SKIING: Middling Results Characterize Year
Depending on how you look at it, the Harvard ski team’s 2010-2011 season was either mediocre or wildly successful.
On the one hand, the Crimson was unable to improve its team results from last year, earning ninth-place finishes every single weekend in the regular season. But from an individual standpoint, Harvard’s season was the best it has ever been, as the team sent three skiers—the most in program history—to the NCAA Championships this winter.
Freshman Rebecca Nadler and sophomore Catherine Sheils became the first alpine skiers from the Crimson ever to go to NCAAs, while sophomore Alena Tofte became the first Nordic skier to qualify since 2004.
“I think we were all proud,” Nadler said. “It was really great to be able to all go together [and] have that support.”
The three took different paths to their NCAA qualifications. Nadler posted outstanding results at the beginning of the season that guaranteed a spot in the postseason before the season had hit its midpoint. Sheils improved throughout the year and hit her stride just in time for the season’s biggest races.
At the Eastern Intercollegiate Ski Association Championships, Sheils 14th place finish was the best of any Harvard skiers, which was especially impressive given that she is usually stronger in the giant slalom. She also placed 22nd in the giant slalom.

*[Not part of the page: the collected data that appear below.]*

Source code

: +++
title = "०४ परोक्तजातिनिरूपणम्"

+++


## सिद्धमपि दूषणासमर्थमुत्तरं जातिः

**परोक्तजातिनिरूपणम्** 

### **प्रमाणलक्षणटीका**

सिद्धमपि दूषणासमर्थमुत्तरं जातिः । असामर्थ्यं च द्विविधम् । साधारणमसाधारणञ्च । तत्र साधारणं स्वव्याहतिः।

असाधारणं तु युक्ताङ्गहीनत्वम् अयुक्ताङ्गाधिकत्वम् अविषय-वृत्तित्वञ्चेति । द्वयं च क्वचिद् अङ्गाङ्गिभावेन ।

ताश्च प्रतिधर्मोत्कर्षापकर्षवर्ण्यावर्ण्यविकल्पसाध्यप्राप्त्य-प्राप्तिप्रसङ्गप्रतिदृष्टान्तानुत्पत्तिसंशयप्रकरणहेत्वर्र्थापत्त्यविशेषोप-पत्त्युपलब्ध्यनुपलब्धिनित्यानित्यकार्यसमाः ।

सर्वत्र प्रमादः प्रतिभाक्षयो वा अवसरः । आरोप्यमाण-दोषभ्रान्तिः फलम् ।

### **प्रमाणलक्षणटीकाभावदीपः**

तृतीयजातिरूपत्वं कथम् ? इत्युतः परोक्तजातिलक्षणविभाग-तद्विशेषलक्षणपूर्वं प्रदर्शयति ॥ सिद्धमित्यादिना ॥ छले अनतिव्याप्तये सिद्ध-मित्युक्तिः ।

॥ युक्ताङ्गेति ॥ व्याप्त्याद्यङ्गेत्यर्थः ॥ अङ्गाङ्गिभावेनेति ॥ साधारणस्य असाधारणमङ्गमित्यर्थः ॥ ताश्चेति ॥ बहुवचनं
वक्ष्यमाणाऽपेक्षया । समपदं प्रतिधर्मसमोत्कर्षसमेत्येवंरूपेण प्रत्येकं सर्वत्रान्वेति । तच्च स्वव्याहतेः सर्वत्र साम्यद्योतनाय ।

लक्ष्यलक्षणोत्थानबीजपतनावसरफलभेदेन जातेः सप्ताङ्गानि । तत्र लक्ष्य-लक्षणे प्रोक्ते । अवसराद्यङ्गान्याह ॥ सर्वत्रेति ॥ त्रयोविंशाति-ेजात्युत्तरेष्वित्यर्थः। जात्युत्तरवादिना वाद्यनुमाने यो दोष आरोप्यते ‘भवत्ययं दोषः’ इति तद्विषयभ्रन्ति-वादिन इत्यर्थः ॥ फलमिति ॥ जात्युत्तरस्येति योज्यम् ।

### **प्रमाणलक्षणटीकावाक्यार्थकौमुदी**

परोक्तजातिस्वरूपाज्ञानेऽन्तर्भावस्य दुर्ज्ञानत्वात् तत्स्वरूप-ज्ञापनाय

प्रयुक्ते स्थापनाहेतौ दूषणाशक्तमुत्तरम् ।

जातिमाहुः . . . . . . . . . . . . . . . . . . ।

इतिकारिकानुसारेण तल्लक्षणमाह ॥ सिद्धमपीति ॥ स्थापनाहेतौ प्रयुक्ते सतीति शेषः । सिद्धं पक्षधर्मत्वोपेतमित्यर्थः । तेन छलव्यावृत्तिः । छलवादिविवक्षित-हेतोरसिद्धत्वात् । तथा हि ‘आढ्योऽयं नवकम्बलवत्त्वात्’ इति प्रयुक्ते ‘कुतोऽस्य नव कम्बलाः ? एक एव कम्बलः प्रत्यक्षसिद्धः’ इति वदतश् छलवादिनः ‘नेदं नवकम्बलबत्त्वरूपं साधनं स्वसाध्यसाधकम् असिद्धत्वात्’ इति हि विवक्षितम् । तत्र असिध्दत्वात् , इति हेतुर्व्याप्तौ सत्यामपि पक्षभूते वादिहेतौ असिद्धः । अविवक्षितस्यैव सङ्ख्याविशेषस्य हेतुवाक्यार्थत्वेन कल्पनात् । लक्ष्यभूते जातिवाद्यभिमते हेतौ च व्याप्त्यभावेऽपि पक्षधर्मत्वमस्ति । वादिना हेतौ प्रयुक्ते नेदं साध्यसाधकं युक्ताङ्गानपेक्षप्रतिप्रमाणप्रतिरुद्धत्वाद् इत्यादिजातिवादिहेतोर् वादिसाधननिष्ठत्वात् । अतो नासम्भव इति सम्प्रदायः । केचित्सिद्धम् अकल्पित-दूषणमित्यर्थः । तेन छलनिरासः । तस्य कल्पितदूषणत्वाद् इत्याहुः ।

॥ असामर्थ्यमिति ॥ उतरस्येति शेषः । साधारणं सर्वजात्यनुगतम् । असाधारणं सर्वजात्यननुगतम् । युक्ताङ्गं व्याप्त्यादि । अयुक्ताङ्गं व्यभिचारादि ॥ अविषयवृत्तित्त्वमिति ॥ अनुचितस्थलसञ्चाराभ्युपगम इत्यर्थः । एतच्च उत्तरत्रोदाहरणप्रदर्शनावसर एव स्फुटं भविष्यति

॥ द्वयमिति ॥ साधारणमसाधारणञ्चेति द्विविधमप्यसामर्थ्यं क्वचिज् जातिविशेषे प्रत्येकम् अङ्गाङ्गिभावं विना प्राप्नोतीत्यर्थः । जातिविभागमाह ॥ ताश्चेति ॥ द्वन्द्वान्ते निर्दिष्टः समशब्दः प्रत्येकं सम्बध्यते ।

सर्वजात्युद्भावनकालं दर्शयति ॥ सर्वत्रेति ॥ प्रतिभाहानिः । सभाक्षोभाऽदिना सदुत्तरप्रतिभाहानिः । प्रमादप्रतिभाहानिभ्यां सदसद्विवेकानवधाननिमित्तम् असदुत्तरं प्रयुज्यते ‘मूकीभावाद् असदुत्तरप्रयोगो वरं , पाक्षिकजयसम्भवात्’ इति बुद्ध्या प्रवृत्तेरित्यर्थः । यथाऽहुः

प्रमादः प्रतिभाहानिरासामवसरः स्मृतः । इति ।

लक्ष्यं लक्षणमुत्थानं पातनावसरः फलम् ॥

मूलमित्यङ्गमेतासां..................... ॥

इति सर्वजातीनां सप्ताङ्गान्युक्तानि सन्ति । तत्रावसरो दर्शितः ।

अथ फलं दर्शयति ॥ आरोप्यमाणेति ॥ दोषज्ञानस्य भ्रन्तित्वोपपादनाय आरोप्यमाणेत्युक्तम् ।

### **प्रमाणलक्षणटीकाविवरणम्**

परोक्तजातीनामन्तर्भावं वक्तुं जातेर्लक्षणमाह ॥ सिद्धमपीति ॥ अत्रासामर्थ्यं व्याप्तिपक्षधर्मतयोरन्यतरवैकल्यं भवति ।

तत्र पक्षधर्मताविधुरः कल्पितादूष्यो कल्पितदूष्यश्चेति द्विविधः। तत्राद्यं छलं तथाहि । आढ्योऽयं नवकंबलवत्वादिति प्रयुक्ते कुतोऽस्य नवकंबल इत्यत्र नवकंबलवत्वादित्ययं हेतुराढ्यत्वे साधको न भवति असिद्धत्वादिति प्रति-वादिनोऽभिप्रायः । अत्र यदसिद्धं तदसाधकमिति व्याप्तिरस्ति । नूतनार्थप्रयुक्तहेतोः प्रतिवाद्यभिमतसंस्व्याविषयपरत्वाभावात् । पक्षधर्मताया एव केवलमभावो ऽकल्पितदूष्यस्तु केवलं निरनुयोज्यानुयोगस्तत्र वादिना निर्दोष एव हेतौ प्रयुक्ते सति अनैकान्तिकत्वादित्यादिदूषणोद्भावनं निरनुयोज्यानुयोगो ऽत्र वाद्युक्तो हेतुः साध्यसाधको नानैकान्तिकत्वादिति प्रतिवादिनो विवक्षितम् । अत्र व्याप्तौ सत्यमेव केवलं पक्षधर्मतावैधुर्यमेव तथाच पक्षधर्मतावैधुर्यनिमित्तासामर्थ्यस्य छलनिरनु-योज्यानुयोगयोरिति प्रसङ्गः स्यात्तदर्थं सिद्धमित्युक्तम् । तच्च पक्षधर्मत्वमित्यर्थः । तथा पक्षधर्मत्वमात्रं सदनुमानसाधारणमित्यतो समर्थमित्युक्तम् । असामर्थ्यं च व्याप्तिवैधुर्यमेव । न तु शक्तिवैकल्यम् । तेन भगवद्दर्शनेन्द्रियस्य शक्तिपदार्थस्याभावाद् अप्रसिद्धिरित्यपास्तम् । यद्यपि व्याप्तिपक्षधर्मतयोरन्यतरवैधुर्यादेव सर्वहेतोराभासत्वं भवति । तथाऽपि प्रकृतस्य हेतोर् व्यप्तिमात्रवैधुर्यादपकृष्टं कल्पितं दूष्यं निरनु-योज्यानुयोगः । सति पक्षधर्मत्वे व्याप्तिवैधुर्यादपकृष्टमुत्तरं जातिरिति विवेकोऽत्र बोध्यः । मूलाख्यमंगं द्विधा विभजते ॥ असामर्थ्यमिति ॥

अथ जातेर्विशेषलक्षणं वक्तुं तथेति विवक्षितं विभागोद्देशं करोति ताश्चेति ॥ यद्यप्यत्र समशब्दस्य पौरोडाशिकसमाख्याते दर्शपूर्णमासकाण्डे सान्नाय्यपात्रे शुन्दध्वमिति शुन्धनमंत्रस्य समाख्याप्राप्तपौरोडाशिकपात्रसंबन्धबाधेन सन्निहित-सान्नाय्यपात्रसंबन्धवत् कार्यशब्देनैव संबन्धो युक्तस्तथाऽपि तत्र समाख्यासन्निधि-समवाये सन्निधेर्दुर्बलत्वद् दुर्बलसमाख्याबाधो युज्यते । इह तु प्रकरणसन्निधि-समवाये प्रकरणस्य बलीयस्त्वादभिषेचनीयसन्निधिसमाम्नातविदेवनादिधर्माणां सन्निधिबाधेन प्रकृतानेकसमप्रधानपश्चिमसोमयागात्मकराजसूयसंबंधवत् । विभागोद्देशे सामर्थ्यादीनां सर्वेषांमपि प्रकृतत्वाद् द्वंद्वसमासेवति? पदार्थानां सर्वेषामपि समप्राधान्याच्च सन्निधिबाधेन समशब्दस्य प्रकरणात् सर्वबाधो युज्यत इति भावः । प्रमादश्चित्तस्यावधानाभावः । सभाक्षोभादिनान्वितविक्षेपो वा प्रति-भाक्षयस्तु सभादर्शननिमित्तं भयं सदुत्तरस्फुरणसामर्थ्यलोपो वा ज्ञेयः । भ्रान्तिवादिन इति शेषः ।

“I think Catherine kind of surprised herself,” Tofte said. “For me, [it was] kind of the same, I guess.”
Tofte posted consistently strong results throughout the season. Some of her highlights included an eighth-place finish in the 10k Classic race at the Colby Carnival and a second-place finish in the 5k race at the TD Bank Eastern Cup at Weston Golf Course. Tofte was in third place for much of the race but sprinted past former Olympic gold medalist Nina Gavrilyuk to take second.
“I was excited that I started doing well,” Tofte said. “It ended up being a really, really fun time.”
At the NCAAs, Nadler’s 20th in the slalom topped all Crimson skiers at NCAAs. Tofte earned a 31st-place finish in the 5k free race while Sheils earned 28th in the slalom.
The trio’s finishes gave Harvard a 17th-place finish at NCAAs, which was still ninth among Eastern Intercollegiate Ski Association (EISA) schools.
The EISA showed itself to be the strongest conference in the country as four schools finished in the top 10, including Dartmouth, which took third place.
Freshmen Nordic skiers Jen Rolfes and Chris Stock qualified for a different kind of postseason—the Junior Olympics—and boasted strong performances throughout the year.
At the TD Bank Eastern Cup races, the season’s fourth event, both Rolfes and Stock stood out. Stock earned third place in the 1.5k sprint while Rolfes placed sixth in both the sprint and in the afternoon 5k race.
The pair of rookies also led the charge in two events at the EISA championships, with Rolfe’s 21st place pacing the Crimson in the 5k freestyle race and Stock’s 31st leading the charge in men’s 10k freestyle race. Stock went on to take third in the 15k classic mass start at the Junior Olympics while Rolfes took sixth in the classic mass start race.
Both skiers are expected to make a big impact on the team in the years to come.
“They both improved a ton and did extremely extremely well at the Junior Olympics,” Tofte said. “They’re both very, very strong athletes...They ski technically well, and they have great work ethics.”
Despite Harvard’s consistent ninth-place finishes, for several members of the team, the 2010-2011 season was one to remember.